Kenya Power Sh10bn street lights project hit by funds delays

A worker fixes street lights in Mombasa. Kenya Power has pushed its targeted completion date of the lighting project to June. PHOTO | FILE

What you need to know:

  • Delays in disbursement of funds has now forced Kenya Power to push its targeted completion date of the lighting project to June.

Kenya Power is set to miss its April deadline for lighting up Nairobi’s streets following delays in disbursement of funds in the Sh10 billion project announced late last year.

The electricity distributor has so far only received Sh953 million of the total budget, money it has already began spending on rehabilitating existing lights and poles along 338 streets in and around the capital city.

The first tranche of Sh371 million was released in October while Sh582 million arrived towards February, a delay which has now forced Kenya Power to push its targeted completion date of the lighting project to June.

“We have been working with the money released in October to rehabilitate streets lights in several parts of the city which entails replacing bulbs, poles and wiring,” said Benson Muriithi, Kenya Power’s general manager for network management.

The electricity distributor says the Sh9.04 billion balance will be mainly used to install new street lights and poles in areas where none already exists.

“Since we are just completing the tendering process based on the latest tranche of money, we expect that this entire rehabilitation exercise will be completed sometime in June.”

Kenya Power in October secured a deal with government to install 54,029 street lights on Nairobi’s major commercial and residential areas, in a grand attempt to turn the city into a 24-hour economy.

The plan will see streets in the Central Business District (CBD), Westlands as well as residential areas like Eastleigh, Kahawa West, Buru Buru and Embakasi get lit up.

Industrial areas set to benefit from the plan include Baba Dogo, Kariobangi Light Industries, and Industrial Area while informal sector zones of Kamukunji and Gikomba.

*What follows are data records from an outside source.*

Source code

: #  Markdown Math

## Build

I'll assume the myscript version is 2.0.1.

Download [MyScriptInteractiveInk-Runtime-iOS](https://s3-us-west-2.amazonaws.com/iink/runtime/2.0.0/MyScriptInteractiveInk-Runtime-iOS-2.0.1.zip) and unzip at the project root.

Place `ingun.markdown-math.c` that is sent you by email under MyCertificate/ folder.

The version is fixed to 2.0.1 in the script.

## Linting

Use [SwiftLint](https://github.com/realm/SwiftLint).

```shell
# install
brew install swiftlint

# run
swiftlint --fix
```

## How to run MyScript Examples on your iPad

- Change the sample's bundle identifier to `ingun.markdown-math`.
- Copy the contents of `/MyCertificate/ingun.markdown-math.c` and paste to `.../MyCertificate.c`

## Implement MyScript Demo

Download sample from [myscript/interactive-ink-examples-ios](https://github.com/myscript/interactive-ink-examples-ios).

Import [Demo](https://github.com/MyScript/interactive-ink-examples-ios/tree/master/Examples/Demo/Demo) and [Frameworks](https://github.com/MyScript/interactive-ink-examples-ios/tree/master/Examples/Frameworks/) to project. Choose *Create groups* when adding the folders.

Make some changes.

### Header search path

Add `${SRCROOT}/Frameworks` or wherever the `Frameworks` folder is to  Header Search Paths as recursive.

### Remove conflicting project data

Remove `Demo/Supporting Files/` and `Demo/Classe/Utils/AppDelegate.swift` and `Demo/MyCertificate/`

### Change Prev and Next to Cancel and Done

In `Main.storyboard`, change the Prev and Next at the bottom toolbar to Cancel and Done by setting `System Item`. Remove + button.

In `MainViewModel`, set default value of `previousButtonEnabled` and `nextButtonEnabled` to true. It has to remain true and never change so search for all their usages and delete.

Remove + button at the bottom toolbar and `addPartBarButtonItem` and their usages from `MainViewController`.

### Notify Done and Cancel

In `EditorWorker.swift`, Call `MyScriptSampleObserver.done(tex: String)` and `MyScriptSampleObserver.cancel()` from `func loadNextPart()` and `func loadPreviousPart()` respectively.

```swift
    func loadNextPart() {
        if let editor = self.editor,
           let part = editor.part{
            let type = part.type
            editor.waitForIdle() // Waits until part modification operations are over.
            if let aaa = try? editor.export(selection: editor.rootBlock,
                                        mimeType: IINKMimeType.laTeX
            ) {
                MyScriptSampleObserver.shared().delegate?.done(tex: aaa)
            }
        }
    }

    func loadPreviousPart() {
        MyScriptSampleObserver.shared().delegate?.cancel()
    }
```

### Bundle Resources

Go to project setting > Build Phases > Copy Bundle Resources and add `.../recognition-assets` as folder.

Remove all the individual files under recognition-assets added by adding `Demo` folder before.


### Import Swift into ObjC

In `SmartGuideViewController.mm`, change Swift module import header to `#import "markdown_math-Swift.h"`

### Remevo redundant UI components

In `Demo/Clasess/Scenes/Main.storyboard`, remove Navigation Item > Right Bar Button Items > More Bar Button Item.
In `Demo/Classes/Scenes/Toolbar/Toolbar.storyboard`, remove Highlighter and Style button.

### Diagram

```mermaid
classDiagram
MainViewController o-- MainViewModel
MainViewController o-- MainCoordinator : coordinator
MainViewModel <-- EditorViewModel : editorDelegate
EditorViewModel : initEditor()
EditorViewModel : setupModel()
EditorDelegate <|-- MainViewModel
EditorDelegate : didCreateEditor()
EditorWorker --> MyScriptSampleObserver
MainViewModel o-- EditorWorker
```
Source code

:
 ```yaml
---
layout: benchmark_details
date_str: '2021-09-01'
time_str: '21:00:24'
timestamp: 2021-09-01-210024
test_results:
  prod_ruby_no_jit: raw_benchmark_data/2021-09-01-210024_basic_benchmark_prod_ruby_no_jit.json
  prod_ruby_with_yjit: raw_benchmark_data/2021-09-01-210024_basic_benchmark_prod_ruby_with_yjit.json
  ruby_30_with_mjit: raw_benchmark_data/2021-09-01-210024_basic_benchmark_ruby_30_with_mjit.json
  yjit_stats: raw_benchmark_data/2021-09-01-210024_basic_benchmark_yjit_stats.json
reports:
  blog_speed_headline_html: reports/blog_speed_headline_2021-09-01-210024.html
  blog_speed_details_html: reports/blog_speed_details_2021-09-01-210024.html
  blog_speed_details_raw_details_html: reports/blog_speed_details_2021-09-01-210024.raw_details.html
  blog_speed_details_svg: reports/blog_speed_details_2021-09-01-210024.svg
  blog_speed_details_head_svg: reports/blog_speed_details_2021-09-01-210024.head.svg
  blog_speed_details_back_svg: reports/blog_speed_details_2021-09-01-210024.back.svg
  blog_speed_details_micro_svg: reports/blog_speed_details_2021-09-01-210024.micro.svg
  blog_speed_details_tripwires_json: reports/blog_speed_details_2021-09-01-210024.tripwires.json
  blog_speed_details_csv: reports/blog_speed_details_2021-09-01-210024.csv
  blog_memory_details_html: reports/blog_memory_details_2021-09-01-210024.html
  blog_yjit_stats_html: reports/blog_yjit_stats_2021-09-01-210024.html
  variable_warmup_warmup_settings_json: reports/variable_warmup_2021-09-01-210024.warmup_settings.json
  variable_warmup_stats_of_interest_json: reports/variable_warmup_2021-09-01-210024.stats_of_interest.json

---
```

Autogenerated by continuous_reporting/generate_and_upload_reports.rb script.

Nairobi, which is home to about four million people, has approximately 24,000 street lights, 40 per cent of which Kenya Power said were not working and are currently being repaired.

The additional Sh9 billion— which is yet to be released — had been budgeted to install 12,959 new public lighting masts and 54,029 street lights in the second phase of the multibillion shilling project.

“When the project was launched, we had projected that we would be done with the rehabilitation work by April,” Mr Muriithi told the Business Daily.

“While this has not happened as earlier planned, we have made major strides over the past months.”

Kenya Power says the initial funding has been used to replace lights and poles within the Central Business District, parts of Industrial Area and the Buru Buru shopping centre, Jogoo Road among several other areas.

Mr Muriithi said that they have also lit up Lang’ata Road all the way to Kenyatta National Hospital via Mbagathi Road as well as roads connecting Westlands to Village Market.

Street lights have also been installed along the missing links roads that connect Ngong Road, Yaya Centre and Hurlingham as well as those connecting Kileleshwa and Westlands.

Deliberations about lighting up Nairobi streets in order to convert the city into a 24-hour economy have been ongoing for many years, but little has been achieved so far.

Even where street lights have been installed, vandals quickly revert these areas to their original dark status, plunging roads, commercial and residential areas into darkness.

Some vandals divert power from security masts and distributing it to houses charging users a monthly fee while others pluck the copper wires at the control systems for sale.

Kenya Power now says that to curb vandalism, it plans to install concrete poles along roads like Kiambu Road where the vice is rampant and mounting meter boxes on the poles, as opposed to on the ground.